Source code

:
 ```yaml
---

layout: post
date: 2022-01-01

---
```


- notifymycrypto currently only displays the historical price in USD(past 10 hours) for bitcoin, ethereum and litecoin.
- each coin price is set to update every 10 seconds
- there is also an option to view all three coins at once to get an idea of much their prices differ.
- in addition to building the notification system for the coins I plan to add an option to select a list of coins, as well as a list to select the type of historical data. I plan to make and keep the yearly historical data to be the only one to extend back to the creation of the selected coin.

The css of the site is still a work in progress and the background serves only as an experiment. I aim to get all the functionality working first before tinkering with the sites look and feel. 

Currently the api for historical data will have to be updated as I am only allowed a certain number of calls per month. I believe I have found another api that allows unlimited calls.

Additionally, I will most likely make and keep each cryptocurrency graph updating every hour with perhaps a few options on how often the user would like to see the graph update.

◆ ◆ ◆

* _Task_
Pull every line that holds the string "will" out of the records.

* _Response to this task_
Currently the api for historical data will have to be updated as I am only allowed a certain number of calls per month. I believe I have found another api that allows unlimited calls.
Additionally, I will most likely make and keep each cryptocurrency graph updating every hour with perhaps a few options on how often the user would like to see the graph update.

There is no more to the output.